The patients were a median age of 24 and most had two copies of the F508del mutation (76%). The follow-up included the two years before starting Kaftrio and two years after starting it.

Patients had a sustained reduction in airway medication and antibiotic use after starting Kaftrio, while gastrointestinal medications remained stable, and the use of endocrine medications increased slightly, the results showed.

Two years after starting Kaftrio, the proportion of patients using airway medications each year decreased from from 89.5% to 75.1%, while inhaled antibiotic use reduced from 59.5% to 42.9% . The use of oral antibiotics also decreased slightly, though the effects were more pronounced for inhaled ones.

The use of 4 out of 6 individual therapies was also reduced, with the greatest declines seen in the airway medications dornase alpha, which is sold as Pulmozyme and others, and beta-2 agonists such as Albuterol. There was also a decrease in antibiotics belonging to the class of macrolides and beta-lactam antibiotics, which include penicillin and cephalosporins, commonly used for lung infections in CF.

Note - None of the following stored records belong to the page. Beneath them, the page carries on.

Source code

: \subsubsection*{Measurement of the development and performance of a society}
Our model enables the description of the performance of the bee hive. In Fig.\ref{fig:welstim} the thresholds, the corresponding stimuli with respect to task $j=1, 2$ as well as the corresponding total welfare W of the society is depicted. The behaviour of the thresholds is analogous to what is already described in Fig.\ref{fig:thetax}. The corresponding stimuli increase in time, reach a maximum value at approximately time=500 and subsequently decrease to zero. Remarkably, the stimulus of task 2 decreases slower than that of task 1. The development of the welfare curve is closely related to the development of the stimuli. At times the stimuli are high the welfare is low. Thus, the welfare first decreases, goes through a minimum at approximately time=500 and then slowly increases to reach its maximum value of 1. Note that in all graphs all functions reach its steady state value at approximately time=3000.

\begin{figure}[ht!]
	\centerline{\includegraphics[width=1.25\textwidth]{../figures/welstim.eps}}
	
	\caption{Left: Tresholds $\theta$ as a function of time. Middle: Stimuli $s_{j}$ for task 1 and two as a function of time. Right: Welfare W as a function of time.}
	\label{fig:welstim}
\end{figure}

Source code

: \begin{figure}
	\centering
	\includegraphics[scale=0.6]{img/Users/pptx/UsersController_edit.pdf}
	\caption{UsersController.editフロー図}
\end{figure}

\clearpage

The probability of patients redeeming a prescription for routine treatments was significantly reduced for four drug classes after two years. The chances of redeeming one for airway medications was 76% lower; for inhaled antibiotics, 72% lower; for oral antibiotics, 51% lower; and for gastrointestinal medications, 34% lower. It remained unchanged for endocrine medications.

“Assuming prevalent users of a treatment are likely to redeem a prescription at least once per year, the reduced one-year prevalence” suggests that patients are discontinuing their treatments, the researchers wrote. “A substantial reduction in the use of several routine therapies was observed shortly after initiation of [Kaftrio] therapy despite unchanged guidelines, suggesting changes were mainly patient-driven or reflecting a lower symptom burden.”